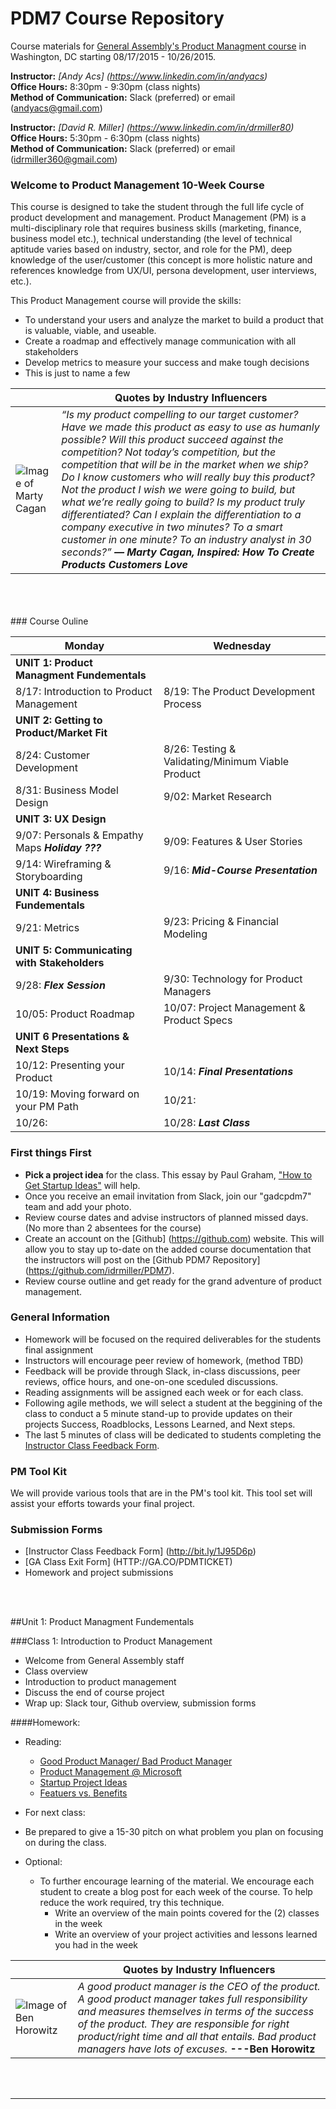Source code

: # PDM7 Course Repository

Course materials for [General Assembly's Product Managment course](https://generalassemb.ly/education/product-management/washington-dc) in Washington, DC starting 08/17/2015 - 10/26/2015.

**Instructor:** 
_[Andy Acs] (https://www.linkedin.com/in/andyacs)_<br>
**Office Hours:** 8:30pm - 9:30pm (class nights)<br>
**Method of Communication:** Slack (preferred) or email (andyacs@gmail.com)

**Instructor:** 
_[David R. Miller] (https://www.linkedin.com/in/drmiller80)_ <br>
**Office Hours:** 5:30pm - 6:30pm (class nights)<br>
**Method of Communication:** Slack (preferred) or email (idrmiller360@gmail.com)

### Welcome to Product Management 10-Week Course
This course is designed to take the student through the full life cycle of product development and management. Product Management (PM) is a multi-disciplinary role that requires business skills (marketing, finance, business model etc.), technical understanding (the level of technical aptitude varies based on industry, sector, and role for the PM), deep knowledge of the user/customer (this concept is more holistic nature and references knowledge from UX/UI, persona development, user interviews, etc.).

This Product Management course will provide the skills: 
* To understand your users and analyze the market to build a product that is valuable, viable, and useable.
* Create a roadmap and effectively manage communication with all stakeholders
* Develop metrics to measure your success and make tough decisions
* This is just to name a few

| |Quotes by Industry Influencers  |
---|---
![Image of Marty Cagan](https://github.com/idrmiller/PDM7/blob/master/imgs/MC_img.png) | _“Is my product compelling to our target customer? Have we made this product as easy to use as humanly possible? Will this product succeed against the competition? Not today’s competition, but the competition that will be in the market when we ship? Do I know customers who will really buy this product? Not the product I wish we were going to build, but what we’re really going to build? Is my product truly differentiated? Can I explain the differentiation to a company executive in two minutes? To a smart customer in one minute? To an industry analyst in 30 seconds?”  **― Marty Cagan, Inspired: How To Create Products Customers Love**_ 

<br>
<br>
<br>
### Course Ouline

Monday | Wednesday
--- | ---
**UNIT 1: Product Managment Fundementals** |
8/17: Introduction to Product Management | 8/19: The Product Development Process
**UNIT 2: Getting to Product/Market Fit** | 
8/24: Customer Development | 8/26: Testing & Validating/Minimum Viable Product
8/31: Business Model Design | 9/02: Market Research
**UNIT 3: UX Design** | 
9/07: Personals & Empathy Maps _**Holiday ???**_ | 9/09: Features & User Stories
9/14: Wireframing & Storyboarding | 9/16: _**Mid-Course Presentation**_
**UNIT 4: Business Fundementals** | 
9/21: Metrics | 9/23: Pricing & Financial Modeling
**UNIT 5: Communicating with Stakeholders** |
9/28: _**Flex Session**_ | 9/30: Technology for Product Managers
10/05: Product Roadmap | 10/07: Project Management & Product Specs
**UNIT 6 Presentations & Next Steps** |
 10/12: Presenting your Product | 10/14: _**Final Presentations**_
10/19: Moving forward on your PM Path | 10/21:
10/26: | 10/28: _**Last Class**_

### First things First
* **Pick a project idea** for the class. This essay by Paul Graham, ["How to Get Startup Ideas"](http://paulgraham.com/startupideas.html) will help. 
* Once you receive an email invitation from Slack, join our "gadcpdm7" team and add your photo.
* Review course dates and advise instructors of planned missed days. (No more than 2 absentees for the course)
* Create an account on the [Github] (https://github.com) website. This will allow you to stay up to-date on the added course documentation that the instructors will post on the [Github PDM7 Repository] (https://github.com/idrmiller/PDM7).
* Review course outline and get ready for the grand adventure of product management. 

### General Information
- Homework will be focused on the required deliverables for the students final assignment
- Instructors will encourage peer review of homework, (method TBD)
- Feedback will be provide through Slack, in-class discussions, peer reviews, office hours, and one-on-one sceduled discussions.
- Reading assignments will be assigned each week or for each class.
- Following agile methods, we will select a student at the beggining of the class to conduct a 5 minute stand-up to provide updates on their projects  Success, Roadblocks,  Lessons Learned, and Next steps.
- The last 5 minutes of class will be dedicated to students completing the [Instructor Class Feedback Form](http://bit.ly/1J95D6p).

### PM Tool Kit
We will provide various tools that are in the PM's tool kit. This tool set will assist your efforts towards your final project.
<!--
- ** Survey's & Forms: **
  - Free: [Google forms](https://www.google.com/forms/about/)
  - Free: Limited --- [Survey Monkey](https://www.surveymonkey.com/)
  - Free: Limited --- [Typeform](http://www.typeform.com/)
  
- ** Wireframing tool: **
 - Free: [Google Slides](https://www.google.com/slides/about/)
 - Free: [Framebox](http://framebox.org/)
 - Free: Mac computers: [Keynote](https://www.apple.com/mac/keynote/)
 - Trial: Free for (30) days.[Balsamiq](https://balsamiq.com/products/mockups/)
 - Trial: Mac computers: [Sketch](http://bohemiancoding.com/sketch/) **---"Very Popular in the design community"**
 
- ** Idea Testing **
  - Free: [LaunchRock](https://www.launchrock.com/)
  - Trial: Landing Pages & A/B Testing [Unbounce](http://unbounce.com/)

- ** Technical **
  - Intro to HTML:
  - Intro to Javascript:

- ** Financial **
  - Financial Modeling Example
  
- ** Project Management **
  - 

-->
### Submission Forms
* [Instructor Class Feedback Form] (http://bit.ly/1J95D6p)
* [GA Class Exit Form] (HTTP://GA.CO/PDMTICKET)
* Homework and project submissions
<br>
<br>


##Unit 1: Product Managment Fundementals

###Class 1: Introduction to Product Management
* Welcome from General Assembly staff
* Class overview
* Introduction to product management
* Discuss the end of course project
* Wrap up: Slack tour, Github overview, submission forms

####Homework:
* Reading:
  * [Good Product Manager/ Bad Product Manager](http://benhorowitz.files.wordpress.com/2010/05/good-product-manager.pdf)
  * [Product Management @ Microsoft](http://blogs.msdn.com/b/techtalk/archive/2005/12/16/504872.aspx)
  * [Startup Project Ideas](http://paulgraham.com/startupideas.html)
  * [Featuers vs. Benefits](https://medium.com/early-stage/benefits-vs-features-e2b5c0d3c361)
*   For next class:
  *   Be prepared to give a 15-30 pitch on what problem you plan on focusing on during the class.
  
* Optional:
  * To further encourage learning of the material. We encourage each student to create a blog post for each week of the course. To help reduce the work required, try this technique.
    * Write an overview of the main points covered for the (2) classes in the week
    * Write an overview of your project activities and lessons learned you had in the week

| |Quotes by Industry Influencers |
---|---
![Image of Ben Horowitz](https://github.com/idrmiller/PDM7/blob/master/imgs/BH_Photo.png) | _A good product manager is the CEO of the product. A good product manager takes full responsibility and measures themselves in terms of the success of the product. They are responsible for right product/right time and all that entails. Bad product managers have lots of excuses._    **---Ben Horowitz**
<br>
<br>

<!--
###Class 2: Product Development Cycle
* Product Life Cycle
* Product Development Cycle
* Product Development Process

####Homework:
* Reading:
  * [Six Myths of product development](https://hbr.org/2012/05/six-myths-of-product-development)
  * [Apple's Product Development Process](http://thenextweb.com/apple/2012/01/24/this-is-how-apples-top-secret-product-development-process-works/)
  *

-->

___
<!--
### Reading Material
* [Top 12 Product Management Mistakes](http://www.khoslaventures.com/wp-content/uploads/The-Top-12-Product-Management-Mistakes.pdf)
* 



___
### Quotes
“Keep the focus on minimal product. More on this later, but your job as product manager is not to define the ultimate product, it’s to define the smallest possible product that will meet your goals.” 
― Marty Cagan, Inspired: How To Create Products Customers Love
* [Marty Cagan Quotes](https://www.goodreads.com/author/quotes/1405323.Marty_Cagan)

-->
· · · ·
**Task objective:** Whenever the word "apple" appears in a line above, copy that line.

**Answer space:**
 - Free: Mac computers: [Keynote](https://www.apple.com/mac/keynote/)
  * [Apple's Product Development Process](http://thenextweb.com/apple/2012/01/24/this-is-how-apples-top-secret-product-development-process-works/)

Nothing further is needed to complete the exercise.